Moins réac' que ce qu'on aurait pu craindre pour ce genre de projet (la présence du politically concious Leo aurait dû nous rassurer), assez haletant et bien troussé, on reste un poil sur sa faim au niveau de l'ampleur du récit, malgré les deux heures de film.

PS: J'hésitais à mettre 3 étoiles et j'ai été convaincu par le faite que le principal rôle féminin est tenu par Golshifteh Farahani qui est en fait une actrice de théâtre et de cinéma iranien. C'est une première de poids vu l'état des relations américano-iraniennes en ce moment.


Charles-Antoine () a dit:
Pas mal du tout, malgré un fin expédiée. Ridley refait le film de son frère (Spy Game) à la sauce Amérique post David "Surge" Petraeus.


Laurent () a dit:
La structure temporelle de ce film, en particulier le tempo général pour tout le début en Irak, une très longue suite de séquences qui ne cessent de prolonger un long dialogue entre “centre qui perçoit les images de loin et d'en haut” et “terrain où on fait l'expérience concrète des corps”, est si impressionnante, et s'avère immédiatement tellement supérieure à la moyenne des films hollywoodiens de cette année, y compris dans la gestion nerveuse des séquences d'action (shame on Bond, Kassovitz et autres machins mal fichus sans rythme…), qu'il faut être totalement insensible au montage pour ne pas instantanément distinguer cette œuvre de la moyenne de la production.

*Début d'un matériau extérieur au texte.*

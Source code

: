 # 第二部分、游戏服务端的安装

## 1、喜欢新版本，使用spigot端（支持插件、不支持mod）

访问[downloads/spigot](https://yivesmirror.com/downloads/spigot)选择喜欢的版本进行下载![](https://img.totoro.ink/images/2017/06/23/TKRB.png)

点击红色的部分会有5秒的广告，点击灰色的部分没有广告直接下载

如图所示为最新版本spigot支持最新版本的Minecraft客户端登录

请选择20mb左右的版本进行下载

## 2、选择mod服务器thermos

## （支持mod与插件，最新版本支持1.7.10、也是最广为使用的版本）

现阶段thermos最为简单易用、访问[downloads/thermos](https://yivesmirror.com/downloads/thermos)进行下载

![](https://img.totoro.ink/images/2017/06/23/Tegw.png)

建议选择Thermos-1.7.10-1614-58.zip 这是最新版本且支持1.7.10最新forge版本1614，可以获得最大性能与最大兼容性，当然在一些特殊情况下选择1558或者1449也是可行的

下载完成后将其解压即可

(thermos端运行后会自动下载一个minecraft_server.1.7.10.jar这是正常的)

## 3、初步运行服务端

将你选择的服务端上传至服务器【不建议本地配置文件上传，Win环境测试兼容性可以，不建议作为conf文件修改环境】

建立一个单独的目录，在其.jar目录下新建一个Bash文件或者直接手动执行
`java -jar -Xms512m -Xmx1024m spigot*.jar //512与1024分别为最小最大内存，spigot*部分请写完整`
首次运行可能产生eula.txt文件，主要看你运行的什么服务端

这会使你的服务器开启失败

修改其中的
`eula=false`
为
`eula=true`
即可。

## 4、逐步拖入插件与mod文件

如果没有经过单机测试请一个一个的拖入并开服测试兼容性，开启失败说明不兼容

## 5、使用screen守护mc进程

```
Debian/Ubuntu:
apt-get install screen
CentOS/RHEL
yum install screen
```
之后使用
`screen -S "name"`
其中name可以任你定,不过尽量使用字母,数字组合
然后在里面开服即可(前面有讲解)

Le film développe magnifiquement les problématiques de «Black Hawk Down» (en somme: “faites l'expérience du terrain avant de parler”), avec toujours cette prise de distance progressive vis-à-vis des positions interventionnistes des années Bush, mais en développant vraiment les différents points de vue (quel autre film américain contemporain établit de telles nuances entre Dubai, Irak, Jordanie, factions rivales de jihadistes, tendances rivales au sein des services secrets US - j'en ai compté au moins trois, rien que chez les Ricains, donc!), etc.

Ainsi les personnages de Hoffmann ou de Hani, qui auraient été caricaturés en méchants de service (revoyez ces merdes unilatéralement de gauche que sont Syriana ou Rendition, putain!), se voient ici présentés avec un vrai souci de nuance, même si leur bêtise, leur injustice et leur cruauté respectives ne font aucun doute pour le spectateur qui en ressort nettement plus intelligent.

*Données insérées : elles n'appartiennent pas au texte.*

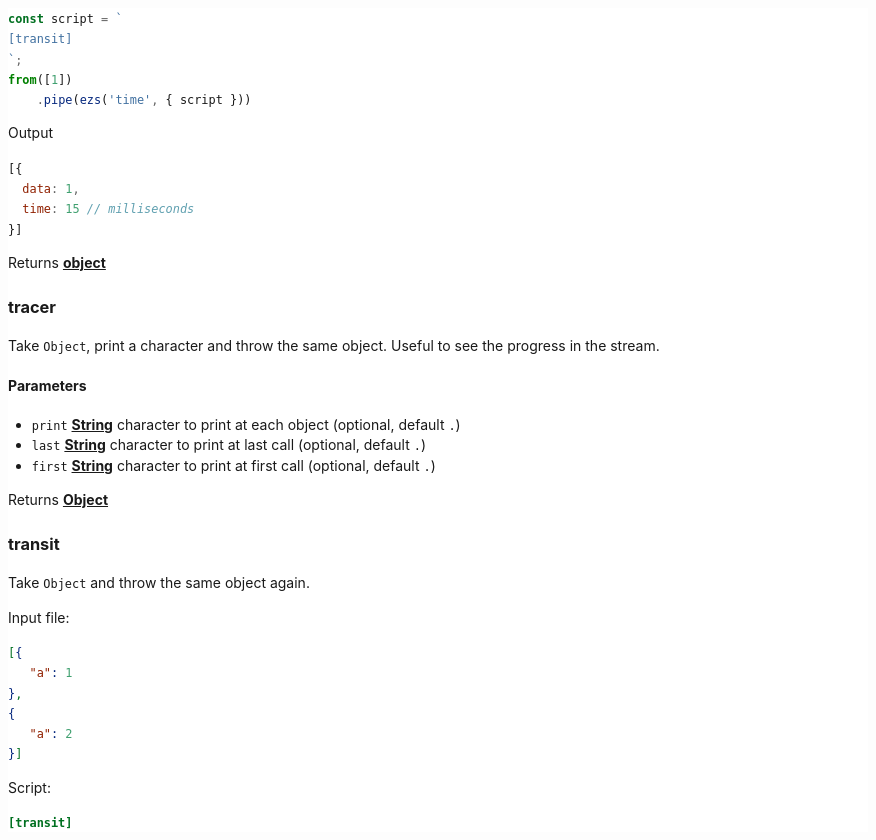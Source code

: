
```javascript
const script = `
[transit]
`;
from([1])
    .pipe(ezs('time', { script }))
```

Output

```javascript
[{
  data: 1,
  time: 15 // milliseconds
}]
```

Returns **[object](https://developer.mozilla.org/docs/Web/JavaScript/Reference/Global_Objects/Object)**&#x20;

### tracer

Take `Object`, print a character and throw the same object.
Useful to see the progress in the stream.

#### Parameters

*   `print` **[String](https://developer.mozilla.org/docs/Web/JavaScript/Reference/Global_Objects/String)** character to print at each object (optional, default `.`)
*   `last` **[String](https://developer.mozilla.org/docs/Web/JavaScript/Reference/Global_Objects/String)** character to print at last call (optional, default `.`)
*   `first` **[String](https://developer.mozilla.org/docs/Web/JavaScript/Reference/Global_Objects/String)** character to print at first call (optional, default `.`)

Returns **[Object](https://developer.mozilla.org/docs/Web/JavaScript/Reference/Global_Objects/Object)**&#x20;

### transit

Take `Object` and throw the same object again.

Input file:

```json
[{
   "a": 1
},
{
   "a": 2
}]
```

Script:

```ini
[transit]
```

Magnifique image du traumatisme avec ce personnage de Caprio qui plonge progressivement dans un Moyen Orient avec lequel il finit par se confondre. A nouveau, qui aurait placé en image mentale du héros, lorsque celui-ci manque de se faire trucider définitivement par des terroristes islamistes, l'une des visions inaugurales d'un prisonnier irakien mort sous la torture?

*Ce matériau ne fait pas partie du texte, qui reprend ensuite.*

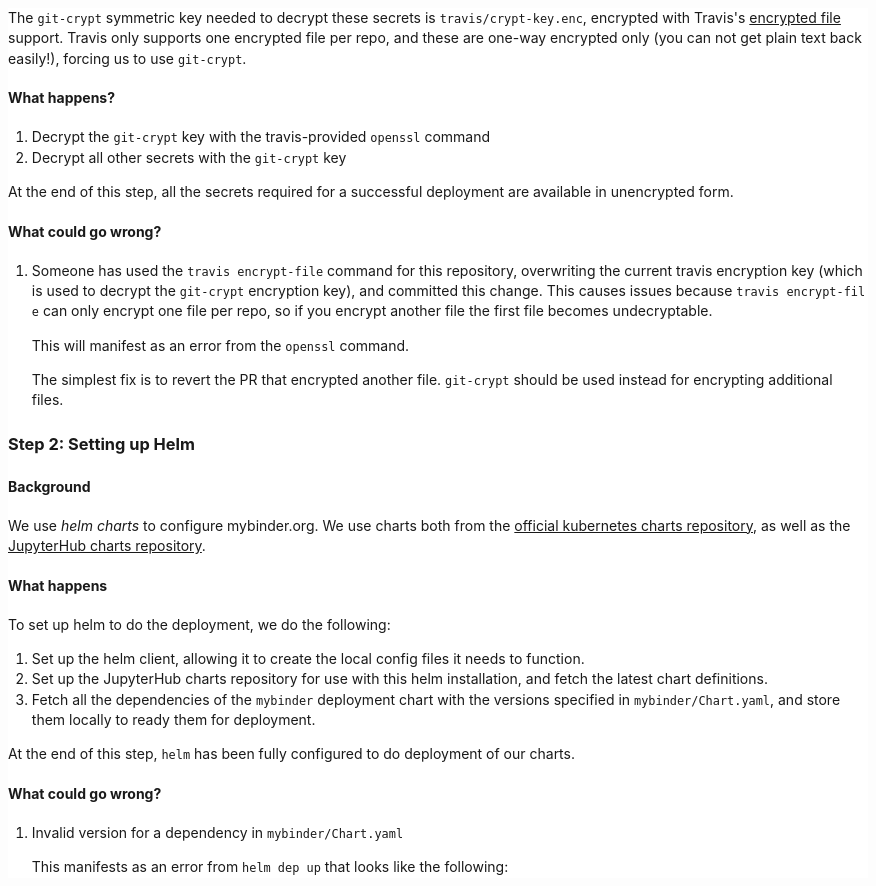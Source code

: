 The `git-crypt` symmetric key needed to decrypt these secrets is `travis/crypt-key.enc`,
encrypted with Travis's [encrypted file](https://docs.travis-ci.com/user/encrypting-files/)
support. Travis only supports one encrypted file per repo, and these are one-way encrypted
only (you can not get plain text back easily!), forcing us to use `git-crypt`.

#### What happens?

1. Decrypt the `git-crypt` key with the travis-provided `openssl` command
2. Decrypt all other secrets with the `git-crypt` key

At the end of this step, all the secrets required for a successful deployment
are available in unencrypted form.

#### What could go wrong?

1. Someone has used the `travis encrypt-file` command for this repository, overwriting
   the current travis encryption key (which is used to decrypt the `git-crypt` encryption
   key), and committed this change. This causes issues because `travis encrypt-file`
   can only encrypt one file per repo, so if you encrypt another file the first file
   becomes undecryptable.

   This will manifest as an error from the `openssl` command.

   The simplest fix is to revert the PR that encrypted another file. `git-crypt`
   should be used instead for encrypting additional files.

### Step 2: Setting up Helm

#### Background

We use _helm charts_
to configure mybinder.org. We use charts both from the
[official kubernetes charts repository](https://github.com/helm/charts),
as well as the [JupyterHub charts repository](https://jupyterhub.github.io/helm-chart).

#### What happens

To set up helm to do the deployment, we do the following:

1. Set up the helm client, allowing it to create the local config files it needs
   to function.
2. Set up the JupyterHub charts repository for use with this helm installation,
   and fetch the latest chart definitions.
3. Fetch all the dependencies of the `mybinder` deployment chart with the versions
   specified in `mybinder/Chart.yaml`, and store them locally to ready them
   for deployment.

At the end of this step, `helm` has been fully configured to do deployment of our
charts.

#### What could go wrong?

1. Invalid version for a dependency in `mybinder/Chart.yaml`

   This manifests as an error from `helm dep up` that looks like the following:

J'adore la fin, si émouvante, qui nous rattache au «Let's Get Lost» de MI II…











Vincent () a dit:
Je surnote un peu... le film est long, et j'ai eu de la peine à m'accrocher sur la fin (fin en effet un peu "à l'arrache"... mais comment finir qqch qui n'a pas de fin?). Toutefois, cette longueur dérive de la complexité des enjeux que le film cherche à représenter, donc...
Opposition fantastique entre les deux espions américains, notamment au niveau des corps. J'aime beaucoup également l'utilisation quasi permanente de la "dissociation" entre activités discursives et non discursives (les personnages se parlent à distance alors qu'ils sont en train de faire autre chose). Cette façon d'être là et pas là, c'est-à-dire en fait d'être partout à la fois, est extrêmement bien exploitée. Idem d'ailleurs dans les déplacements éclair de tous les personnages, qui n'arrêtent pas de faire le tour du monde. Omniprésence (grâce à la technologie ou aux vieilles méthodes, celles prônées par le chef du renseignement jordanien) dont découle une omnipotence... toujours fragile. Comme le corps de DiCaprio qui, ainsi que le fait remarquer Fred, donne tout son sens au titre du film.